All 3 Incumbent Republican U.S. Representatives were easily reelected, all increasing their vote share compared to 2014.

== Governor ==

Incumbent Democrat Earl Ray Tomblin was term-limited from running again in 2016. State Senate President Bill Cole ran unopposed in the Republican primary contest, while businessman Jim Justice defeated multiple opponents in the Democratic primary contest. The state's Republican trend, coupled with past scandals surrounding Justice's unpaid taxes and business controversies, made the race extremely competitive. Justice went on to narrowly win the election, capturing 49.1% of the vote. Justice would go on to switch party affiliation just months after being in office, announcing he would become a Republican at an August 4, 2017 rally with President Trump.

== State Legislature ==

=== State senate ===

18 of the 34 State Senate seats were up for election in 2016, with 3 Democrats and 1 Republican incumbents not running for reelection. Republicans won a net gain of 4 seats, increasing their majority in the state senate from 18 to 22 seats.
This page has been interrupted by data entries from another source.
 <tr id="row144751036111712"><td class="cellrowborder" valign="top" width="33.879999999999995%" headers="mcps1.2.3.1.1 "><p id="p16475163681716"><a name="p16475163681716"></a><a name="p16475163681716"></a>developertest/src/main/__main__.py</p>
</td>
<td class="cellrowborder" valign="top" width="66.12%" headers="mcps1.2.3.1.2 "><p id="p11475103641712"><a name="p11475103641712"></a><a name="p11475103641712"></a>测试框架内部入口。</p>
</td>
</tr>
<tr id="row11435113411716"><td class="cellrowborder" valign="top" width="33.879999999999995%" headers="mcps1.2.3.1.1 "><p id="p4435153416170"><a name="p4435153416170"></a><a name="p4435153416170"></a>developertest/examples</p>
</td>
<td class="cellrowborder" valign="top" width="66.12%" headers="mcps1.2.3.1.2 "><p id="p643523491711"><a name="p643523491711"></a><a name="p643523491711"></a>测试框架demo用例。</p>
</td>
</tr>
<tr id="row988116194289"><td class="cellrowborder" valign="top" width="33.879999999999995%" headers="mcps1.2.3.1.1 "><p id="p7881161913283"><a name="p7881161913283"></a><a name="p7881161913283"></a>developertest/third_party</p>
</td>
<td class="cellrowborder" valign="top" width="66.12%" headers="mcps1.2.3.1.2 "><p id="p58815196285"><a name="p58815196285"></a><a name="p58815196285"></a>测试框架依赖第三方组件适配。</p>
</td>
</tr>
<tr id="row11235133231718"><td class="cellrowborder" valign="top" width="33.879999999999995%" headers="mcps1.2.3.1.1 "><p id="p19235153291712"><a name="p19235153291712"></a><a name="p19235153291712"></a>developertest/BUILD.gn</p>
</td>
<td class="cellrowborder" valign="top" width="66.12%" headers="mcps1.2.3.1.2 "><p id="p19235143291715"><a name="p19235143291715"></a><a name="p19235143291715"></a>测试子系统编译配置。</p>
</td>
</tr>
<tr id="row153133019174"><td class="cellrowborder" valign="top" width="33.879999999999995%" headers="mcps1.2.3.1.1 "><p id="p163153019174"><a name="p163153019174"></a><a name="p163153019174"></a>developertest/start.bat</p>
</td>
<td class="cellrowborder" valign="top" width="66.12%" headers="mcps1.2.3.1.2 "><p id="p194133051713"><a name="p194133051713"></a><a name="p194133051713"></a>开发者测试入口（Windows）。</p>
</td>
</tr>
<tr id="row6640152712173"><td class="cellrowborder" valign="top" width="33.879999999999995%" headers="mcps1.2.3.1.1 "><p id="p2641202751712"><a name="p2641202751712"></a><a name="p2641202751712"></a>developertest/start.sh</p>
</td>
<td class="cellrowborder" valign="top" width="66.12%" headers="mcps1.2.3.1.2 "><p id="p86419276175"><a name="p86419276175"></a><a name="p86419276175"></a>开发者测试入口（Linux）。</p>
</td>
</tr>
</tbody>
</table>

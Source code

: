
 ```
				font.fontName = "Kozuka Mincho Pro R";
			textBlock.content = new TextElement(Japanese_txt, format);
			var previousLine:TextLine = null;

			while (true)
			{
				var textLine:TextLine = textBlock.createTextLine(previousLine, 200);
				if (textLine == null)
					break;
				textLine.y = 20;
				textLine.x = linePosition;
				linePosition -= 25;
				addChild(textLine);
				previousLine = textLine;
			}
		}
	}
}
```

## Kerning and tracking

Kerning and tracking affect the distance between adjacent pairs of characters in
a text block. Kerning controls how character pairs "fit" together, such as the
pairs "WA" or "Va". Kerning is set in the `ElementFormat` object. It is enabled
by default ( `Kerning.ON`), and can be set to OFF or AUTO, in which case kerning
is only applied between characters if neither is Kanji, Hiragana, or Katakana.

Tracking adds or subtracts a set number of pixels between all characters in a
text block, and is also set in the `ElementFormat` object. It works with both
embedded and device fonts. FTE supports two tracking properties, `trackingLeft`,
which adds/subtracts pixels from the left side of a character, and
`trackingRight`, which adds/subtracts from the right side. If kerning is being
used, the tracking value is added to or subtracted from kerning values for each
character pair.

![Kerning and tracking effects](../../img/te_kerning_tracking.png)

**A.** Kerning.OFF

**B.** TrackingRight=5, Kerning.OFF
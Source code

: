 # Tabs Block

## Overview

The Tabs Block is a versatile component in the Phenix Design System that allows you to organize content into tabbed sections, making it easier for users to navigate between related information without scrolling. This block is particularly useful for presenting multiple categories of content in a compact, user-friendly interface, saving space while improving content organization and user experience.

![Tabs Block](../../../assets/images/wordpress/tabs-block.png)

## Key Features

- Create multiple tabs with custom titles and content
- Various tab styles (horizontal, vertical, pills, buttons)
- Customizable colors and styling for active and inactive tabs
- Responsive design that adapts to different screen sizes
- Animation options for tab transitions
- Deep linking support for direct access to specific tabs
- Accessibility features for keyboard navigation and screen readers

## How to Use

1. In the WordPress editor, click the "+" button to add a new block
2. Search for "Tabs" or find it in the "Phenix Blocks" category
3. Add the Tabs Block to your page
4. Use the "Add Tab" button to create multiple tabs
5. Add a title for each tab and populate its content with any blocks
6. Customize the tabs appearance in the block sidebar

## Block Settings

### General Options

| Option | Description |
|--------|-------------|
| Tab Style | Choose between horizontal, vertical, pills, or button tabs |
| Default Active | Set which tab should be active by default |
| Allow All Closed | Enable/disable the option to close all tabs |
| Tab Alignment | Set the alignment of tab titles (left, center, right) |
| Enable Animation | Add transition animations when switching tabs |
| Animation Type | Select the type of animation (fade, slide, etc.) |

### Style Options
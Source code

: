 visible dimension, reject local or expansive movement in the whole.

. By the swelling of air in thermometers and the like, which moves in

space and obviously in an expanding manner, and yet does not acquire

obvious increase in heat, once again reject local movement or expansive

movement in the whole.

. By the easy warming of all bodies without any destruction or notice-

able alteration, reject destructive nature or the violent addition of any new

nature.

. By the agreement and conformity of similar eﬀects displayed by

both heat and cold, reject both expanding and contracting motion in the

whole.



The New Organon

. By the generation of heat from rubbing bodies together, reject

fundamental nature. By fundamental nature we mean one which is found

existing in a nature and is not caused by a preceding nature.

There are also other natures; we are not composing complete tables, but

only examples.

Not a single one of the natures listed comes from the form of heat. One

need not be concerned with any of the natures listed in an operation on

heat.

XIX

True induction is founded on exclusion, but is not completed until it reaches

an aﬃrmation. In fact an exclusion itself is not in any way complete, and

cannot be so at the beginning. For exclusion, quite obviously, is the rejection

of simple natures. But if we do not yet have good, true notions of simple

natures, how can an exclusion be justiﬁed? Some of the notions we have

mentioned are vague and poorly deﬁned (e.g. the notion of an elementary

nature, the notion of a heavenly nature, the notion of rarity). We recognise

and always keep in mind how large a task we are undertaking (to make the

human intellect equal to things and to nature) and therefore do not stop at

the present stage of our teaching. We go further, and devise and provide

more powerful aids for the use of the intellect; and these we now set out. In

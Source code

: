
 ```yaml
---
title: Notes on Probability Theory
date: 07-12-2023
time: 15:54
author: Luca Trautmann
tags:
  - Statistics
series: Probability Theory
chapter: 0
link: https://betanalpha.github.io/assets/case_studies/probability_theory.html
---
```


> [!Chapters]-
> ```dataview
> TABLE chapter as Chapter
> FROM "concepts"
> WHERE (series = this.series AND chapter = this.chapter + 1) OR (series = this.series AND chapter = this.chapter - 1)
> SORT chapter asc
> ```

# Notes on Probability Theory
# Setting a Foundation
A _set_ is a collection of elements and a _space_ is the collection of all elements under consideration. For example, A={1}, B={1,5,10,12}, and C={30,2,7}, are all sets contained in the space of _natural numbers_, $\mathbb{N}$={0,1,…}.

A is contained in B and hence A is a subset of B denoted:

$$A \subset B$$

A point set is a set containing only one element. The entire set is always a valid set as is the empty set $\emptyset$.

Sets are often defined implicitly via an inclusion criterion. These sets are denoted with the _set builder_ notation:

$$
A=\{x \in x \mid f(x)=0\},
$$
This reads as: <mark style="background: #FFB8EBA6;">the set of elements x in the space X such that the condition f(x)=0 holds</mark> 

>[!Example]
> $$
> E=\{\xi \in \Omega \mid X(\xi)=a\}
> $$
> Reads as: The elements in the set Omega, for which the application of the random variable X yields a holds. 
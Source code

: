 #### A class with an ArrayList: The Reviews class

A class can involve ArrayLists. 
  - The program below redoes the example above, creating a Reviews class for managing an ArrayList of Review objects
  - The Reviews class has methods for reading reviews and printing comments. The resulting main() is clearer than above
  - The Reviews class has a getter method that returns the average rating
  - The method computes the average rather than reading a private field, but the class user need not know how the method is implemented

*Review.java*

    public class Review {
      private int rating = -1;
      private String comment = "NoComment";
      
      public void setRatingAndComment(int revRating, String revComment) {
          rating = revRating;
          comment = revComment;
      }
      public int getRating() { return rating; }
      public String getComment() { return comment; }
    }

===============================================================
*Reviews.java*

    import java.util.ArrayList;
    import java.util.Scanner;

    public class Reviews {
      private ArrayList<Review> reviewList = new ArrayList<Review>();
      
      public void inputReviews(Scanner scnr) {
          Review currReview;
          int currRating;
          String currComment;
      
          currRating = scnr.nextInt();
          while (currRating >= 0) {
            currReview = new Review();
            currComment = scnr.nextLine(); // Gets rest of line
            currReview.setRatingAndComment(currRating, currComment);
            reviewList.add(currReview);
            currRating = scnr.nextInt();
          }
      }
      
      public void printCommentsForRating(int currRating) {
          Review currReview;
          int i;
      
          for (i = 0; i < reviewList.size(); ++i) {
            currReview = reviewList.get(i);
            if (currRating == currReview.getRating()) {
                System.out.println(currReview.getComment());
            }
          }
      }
=== House of Delegates ===

All 100 seats in the West Virginia House of Delegates were up for election, with 13 Republican and 8 Democratic incumbents not running for reelection. The Republican majority sustained a net loss of 1 seat, decreasing the majority from 64 seats to 63. This soon changed when Democrat Rupert Phillips Jr. switched party affiliation to Independent in January 2017, and then to Republican in May 2017 reestablishing the 64–36 majority from 2014.

== Attorney General ==

Republican incumbent Patrick Morrisey successfully sought re-election, defeating Delegate Doug Reynolds, and capturing 51.63% of the vote.

=== Republican primary ===

Republican primary results
| Party |  | Candidate | Votes | % |
|---|---|---|---|---|
|  | Republican | Patrick Morrisey (incumbent) | 157,369 | 100.00 |
| Total votes |  |  | 157,369 | 100.00 |

=== Democratic primary ===

Democratic primary results
| Party |  | Candidate | Votes | % |
|---|---|---|---|---|
|  | Democratic | Doug Reynolds | 187,786 | 100.00 |
| Total votes |  |  | 187,786 | 100.00 |

=== General election ===
====Predictions====

| Source | Ranking |
|---|---|
| Governing | Likely R |

====Results====

General election results
| Party |  | Candidate | Votes | % |
|---|---|---|---|---|
|  | Republican | Patrick Morrisey (incumbent) | 358,424 | 51.63 |
|  | Democratic | Doug Reynolds | 291,232 | 41.95 |
|  | Libertarian | Karl Kolenich | 24,023 | 3.46 |
|  | Mountain | Michael Sharley | 20,475 | 2.95 |
| Total votes |  |  | 694,154 | 100.00 |

== Secretary of State ==

Republican challenger Mac Warner defeated incumbent Democrat Natalie Tennant who had held the position since 2009. He captured 48.52% of the vote. Warner was re-elected Secretary of State in 2020 in a rematch with Tennant.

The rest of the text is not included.